Damit ist wieder völlig offen, wie es in dem nun schon seit rund vier Jahrzehnten andauernden
Konflikt weitergeht, der bislang etwa 120 000 Todesopfer gefordert hat.
Beide Seiten zeigten sich in ersten Stellungnahmen bitter enttäuscht. Sprecher der Regierung
erklärten beinahe trotzig, aus ihrer Sicht alles richtig gemacht zu haben. Für Präsidentin Gloria
Macapagal Arroyo, deren Amtszeit nächstes Jahr endet, ist es auch eine persönliche Niederlage.
Sie hätte sich mit einem echten Friedensschluss nicht nur in den Geschichtsbüchern verewigt,
sondern auch ihre aktuelle Bedrängnis durch innenpolitische und wirtschaftliche Schwierigkeiten ein
wenig mildern können.
Auf Seiten der MILF, die Schätzungen zufolge 11 000 Kämpfer unter Waffen hält, ist es ein schwerer
Rückschlag für das Lager der moderaten Kräfte. Mohagher Iqbal, Chefunterhändler der Rebellen,
warnte denn auch schon, dass nun alle internen Kritiker der Einigung wieder Oberwasser
bekommen könnten.
Die jeweiligen Radikalen dürften in der Tat frohlocken, und von ihnen gibt es nicht gerade wenige. In
der einflussreichen katholischen Kirche ebenso wie im politischen Establishment waren immer
wieder Stimmen zu vernehmen, die vor zu vielen Zugeständnissen an die Aufständischen warnten.

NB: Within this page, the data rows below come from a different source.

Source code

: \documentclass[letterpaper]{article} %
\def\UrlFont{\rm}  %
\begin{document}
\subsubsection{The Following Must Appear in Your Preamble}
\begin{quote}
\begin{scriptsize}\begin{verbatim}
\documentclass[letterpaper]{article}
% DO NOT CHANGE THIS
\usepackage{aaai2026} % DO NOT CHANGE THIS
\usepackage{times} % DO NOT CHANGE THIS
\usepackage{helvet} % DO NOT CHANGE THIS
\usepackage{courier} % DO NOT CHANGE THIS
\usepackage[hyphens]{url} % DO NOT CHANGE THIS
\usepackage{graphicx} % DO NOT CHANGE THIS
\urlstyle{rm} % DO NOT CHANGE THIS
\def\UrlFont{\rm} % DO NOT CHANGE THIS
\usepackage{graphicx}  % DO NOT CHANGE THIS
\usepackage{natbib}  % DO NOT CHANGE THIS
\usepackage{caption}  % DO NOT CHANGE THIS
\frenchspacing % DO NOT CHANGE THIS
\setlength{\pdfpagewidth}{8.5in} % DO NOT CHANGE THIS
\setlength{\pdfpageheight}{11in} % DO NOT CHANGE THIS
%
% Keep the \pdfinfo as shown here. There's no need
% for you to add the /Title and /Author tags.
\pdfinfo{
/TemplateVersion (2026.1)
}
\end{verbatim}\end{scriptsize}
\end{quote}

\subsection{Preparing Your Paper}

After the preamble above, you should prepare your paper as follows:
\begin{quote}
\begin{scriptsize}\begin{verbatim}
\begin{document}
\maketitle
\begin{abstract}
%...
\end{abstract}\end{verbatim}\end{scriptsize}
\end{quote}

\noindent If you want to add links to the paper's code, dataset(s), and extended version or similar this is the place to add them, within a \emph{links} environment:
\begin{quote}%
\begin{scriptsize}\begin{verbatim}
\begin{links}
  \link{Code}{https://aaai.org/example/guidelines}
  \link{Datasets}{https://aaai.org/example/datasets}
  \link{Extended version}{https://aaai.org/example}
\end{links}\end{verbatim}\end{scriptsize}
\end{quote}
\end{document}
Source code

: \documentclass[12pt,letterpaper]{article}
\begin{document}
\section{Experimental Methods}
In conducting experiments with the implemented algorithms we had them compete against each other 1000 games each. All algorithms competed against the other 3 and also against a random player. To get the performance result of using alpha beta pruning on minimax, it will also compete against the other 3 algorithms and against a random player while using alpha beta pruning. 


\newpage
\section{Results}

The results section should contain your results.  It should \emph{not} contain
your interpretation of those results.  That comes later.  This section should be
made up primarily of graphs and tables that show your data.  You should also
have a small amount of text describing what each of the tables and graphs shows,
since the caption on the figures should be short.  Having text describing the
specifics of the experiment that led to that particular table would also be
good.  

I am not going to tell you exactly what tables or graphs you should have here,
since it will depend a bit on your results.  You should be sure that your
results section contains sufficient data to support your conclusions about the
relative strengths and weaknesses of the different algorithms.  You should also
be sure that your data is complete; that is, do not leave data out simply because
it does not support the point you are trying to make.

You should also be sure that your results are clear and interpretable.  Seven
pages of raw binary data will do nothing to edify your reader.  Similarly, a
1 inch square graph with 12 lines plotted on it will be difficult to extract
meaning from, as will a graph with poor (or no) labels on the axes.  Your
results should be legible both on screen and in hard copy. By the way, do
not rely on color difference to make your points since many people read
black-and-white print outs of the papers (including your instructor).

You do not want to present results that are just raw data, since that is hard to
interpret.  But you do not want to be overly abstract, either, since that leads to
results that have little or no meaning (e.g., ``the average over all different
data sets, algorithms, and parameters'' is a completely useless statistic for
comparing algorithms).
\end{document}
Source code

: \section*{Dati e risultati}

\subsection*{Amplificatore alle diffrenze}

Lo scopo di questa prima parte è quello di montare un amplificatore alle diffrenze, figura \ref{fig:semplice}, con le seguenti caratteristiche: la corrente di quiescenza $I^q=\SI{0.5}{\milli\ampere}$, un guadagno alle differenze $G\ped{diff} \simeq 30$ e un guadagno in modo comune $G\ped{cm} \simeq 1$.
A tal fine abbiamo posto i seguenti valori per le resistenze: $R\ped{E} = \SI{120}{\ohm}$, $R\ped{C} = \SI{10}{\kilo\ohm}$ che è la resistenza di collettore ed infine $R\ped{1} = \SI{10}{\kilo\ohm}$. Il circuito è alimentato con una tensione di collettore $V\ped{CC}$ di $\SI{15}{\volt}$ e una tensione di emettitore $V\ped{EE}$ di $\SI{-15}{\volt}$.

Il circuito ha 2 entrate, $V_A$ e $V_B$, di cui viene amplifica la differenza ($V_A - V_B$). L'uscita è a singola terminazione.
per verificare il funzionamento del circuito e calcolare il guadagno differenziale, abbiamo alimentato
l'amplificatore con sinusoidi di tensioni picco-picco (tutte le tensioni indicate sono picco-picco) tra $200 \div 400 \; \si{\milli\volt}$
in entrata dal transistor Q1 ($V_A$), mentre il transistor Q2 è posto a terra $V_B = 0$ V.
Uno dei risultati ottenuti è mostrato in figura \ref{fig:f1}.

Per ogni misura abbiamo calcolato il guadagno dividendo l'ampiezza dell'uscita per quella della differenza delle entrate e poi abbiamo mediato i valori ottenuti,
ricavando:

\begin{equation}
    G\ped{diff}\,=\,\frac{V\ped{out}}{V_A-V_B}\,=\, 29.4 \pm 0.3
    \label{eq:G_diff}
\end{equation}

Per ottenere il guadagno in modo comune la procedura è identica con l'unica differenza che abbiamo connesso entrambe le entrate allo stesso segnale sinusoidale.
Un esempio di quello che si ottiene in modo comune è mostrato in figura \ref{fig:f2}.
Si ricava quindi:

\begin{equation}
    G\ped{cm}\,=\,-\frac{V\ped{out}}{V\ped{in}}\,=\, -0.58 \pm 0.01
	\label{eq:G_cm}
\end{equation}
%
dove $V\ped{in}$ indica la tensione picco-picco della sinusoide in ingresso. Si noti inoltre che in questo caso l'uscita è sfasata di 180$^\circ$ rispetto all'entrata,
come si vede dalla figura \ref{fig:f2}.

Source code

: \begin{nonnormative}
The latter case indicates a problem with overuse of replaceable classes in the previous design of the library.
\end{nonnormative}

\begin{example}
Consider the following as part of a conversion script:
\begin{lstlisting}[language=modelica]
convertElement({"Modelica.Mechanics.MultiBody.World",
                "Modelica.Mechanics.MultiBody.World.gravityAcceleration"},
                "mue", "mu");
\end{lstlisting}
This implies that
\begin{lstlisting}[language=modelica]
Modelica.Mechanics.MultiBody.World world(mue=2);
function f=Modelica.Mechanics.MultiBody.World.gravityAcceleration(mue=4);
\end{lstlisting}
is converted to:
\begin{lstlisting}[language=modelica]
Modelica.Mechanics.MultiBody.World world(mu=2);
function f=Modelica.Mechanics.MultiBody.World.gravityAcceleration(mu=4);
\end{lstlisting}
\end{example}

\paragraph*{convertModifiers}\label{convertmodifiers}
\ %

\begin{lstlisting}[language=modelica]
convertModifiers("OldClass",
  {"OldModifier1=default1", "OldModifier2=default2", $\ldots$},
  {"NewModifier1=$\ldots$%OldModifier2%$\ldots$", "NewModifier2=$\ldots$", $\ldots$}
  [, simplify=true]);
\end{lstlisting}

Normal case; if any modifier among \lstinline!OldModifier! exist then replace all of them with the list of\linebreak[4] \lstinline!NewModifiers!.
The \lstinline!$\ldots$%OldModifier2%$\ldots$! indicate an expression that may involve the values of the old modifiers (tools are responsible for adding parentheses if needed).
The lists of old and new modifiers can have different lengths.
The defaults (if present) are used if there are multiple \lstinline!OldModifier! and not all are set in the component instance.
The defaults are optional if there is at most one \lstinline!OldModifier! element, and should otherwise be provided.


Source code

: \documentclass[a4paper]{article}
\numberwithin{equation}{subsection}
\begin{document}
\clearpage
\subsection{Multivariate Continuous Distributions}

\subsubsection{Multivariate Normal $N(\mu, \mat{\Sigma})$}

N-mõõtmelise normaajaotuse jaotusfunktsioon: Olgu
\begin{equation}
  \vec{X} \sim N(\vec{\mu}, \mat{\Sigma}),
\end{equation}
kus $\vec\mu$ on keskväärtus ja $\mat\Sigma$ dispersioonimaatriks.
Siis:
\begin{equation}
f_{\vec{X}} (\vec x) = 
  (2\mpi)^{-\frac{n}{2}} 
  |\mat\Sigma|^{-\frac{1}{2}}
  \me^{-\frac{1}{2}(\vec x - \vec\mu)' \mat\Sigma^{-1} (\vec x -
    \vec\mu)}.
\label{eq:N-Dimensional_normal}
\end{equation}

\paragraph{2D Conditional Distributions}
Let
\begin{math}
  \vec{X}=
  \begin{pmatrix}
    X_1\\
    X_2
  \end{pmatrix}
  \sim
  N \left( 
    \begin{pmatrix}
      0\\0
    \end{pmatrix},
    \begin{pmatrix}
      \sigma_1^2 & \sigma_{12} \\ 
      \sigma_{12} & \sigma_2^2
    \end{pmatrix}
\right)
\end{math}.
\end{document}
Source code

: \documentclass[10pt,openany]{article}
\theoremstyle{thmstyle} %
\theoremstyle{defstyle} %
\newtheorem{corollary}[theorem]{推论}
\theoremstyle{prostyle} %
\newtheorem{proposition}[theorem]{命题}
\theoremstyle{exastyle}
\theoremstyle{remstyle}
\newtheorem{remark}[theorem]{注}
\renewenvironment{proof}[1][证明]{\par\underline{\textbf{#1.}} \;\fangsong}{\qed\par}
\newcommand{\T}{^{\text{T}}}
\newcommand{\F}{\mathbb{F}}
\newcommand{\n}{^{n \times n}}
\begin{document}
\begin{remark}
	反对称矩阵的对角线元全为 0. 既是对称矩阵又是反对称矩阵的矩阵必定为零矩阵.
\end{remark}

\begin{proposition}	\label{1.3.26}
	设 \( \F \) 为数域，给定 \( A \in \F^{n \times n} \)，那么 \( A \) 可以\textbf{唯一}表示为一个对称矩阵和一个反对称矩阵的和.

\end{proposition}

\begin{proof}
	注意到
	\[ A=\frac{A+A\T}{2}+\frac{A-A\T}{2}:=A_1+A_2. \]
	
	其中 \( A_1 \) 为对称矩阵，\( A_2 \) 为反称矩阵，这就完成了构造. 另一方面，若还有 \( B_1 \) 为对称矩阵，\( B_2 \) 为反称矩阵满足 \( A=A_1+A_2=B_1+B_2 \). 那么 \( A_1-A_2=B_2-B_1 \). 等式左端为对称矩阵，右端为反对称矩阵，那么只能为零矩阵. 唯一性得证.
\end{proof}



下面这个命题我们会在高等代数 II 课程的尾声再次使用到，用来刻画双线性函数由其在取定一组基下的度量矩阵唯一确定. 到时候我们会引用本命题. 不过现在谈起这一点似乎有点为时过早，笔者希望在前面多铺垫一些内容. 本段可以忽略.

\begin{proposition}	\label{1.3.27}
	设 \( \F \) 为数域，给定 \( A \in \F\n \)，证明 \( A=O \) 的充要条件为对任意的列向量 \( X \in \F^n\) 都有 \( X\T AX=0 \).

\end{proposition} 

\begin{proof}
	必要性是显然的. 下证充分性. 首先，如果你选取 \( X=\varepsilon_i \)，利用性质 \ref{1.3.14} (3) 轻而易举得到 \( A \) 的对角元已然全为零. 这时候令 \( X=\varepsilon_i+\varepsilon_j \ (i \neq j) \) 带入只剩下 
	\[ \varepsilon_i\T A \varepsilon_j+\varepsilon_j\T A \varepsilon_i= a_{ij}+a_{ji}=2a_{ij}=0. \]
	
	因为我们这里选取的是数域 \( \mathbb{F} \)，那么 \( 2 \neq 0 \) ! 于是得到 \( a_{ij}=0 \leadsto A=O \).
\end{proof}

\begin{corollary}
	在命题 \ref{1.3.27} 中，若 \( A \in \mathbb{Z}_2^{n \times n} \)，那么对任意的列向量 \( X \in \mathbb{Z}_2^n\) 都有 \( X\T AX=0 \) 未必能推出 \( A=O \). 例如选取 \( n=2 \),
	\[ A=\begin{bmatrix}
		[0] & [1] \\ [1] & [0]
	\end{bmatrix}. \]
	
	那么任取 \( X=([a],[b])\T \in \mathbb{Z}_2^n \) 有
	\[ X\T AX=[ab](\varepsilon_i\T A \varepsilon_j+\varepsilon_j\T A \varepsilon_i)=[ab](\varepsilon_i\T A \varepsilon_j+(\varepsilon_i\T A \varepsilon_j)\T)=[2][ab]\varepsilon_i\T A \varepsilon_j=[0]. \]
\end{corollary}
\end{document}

Umgekehrt ist den Moros und ihren Vorkämpfern das Scheitern der beiden früheren
Friedensschlüsse in der Umsetzung der vereinbarten Punkte genau im Bewusstsein.
Erstmals hatte sich die Regierung 1973 im sogenannten Abkommen von Tripolis mit der anderen
großen Rebellenbewegung, der Nationalen Befreiungsfront der Moros unter Professor Nur Misuari,
auf ein Regelwerk verständigen können. Jedoch dauerte es fast ein weiteres Vierteljahrhundert, bis
1996 schließlich ein Autonomiepakt zustande kam.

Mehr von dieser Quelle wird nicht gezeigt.